# Rain water guttering-where to buy?



## Jaxx (Apr 21, 2010)

Can anyone tell me where we can buy white PVC rain water guttering from please,we live near Puerto Lumbreras- Lorca, thanks in anticipation.


----------



## jojo (Sep 20, 2007)

Jaxx said:


> Can anyone tell me where we can buy white PVC rain water guttering from please,we live near Puerto Lumbreras- Lorca, thanks in anticipation.

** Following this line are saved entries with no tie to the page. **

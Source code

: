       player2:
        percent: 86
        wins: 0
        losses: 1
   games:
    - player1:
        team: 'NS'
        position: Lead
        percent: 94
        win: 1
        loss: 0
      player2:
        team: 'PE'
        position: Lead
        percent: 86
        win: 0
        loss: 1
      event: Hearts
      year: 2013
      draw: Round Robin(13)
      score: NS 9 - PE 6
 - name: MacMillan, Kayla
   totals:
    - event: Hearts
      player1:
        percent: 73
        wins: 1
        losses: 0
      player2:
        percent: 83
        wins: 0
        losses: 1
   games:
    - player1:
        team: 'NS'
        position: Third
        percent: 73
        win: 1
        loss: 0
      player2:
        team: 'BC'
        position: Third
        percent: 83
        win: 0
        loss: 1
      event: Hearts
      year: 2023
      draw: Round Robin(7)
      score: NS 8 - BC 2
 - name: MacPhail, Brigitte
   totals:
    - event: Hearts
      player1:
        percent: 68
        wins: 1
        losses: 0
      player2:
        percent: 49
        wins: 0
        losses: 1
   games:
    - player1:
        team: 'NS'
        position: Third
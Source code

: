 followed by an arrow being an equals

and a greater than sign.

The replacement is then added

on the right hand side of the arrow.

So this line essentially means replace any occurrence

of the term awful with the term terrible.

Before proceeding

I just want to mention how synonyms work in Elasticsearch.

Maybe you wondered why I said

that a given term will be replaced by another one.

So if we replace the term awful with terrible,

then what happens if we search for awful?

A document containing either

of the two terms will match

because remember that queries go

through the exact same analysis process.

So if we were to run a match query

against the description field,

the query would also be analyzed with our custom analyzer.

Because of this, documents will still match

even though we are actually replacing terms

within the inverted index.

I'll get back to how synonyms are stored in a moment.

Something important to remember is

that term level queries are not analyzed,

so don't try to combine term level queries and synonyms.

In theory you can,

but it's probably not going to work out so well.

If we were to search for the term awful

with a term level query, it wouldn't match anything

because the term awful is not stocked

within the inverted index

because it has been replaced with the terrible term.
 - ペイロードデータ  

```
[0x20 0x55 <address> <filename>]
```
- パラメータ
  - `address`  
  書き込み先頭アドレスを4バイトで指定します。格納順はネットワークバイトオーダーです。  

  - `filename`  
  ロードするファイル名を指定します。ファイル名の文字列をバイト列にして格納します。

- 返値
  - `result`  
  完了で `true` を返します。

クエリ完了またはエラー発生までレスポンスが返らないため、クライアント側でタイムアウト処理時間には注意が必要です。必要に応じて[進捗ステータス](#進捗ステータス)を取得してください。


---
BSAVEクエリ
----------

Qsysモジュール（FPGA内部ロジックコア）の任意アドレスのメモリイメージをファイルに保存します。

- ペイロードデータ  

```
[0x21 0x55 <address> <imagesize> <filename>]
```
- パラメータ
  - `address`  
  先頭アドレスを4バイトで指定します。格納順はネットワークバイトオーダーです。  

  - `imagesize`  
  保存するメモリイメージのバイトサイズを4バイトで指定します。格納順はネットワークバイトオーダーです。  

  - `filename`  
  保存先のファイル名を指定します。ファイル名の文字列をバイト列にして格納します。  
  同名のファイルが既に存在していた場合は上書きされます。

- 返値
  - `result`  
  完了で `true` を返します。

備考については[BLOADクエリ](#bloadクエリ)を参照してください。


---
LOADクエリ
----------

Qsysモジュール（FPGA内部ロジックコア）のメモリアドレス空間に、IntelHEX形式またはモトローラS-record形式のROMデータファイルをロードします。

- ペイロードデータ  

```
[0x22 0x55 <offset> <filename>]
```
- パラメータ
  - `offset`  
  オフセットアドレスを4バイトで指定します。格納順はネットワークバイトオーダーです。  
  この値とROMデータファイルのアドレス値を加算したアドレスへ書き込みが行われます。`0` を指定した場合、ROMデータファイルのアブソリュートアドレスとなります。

Leeroy Merlin had some gutter type things a while ago. Its always surprised me that Spanish houses dont really bother with guttering. They could collect huge amounts of water with decent gutters going into water deposits for the garden in the summer - now theres a business venture for someone?????

Jo xxx


----------



## Jaxx (Apr 21, 2010)

jojo said:


> Leeroy Merlin had some gutter type things a while ago. Its always surprised me that Spanish houses dont really bother with guttering. They could collect huge amounts of water with decent gutters going into water deposits for the garden in the summer - now theres a business venture for someone?????
> 
> Jo xxx


Thanks Jo, did wonder if they did it, as you say want to collect water for these purposes. x


----------



## jojo (Sep 20, 2007)

Jaxx said:


> Thanks Jo, did wonder if they did it, as you say want to collect water for these purposes. x



Its not only that tho. On a practical level, when it rains, it washes all the [email protected] off the roof and onto the nice clean terraces etc!!


Jo xxx


----------



## Gill Brown (Sep 5, 2009)

Brico Mart
Brico Depot
or
Leeroy merlin's

Hope you have one of these stores near you!


----------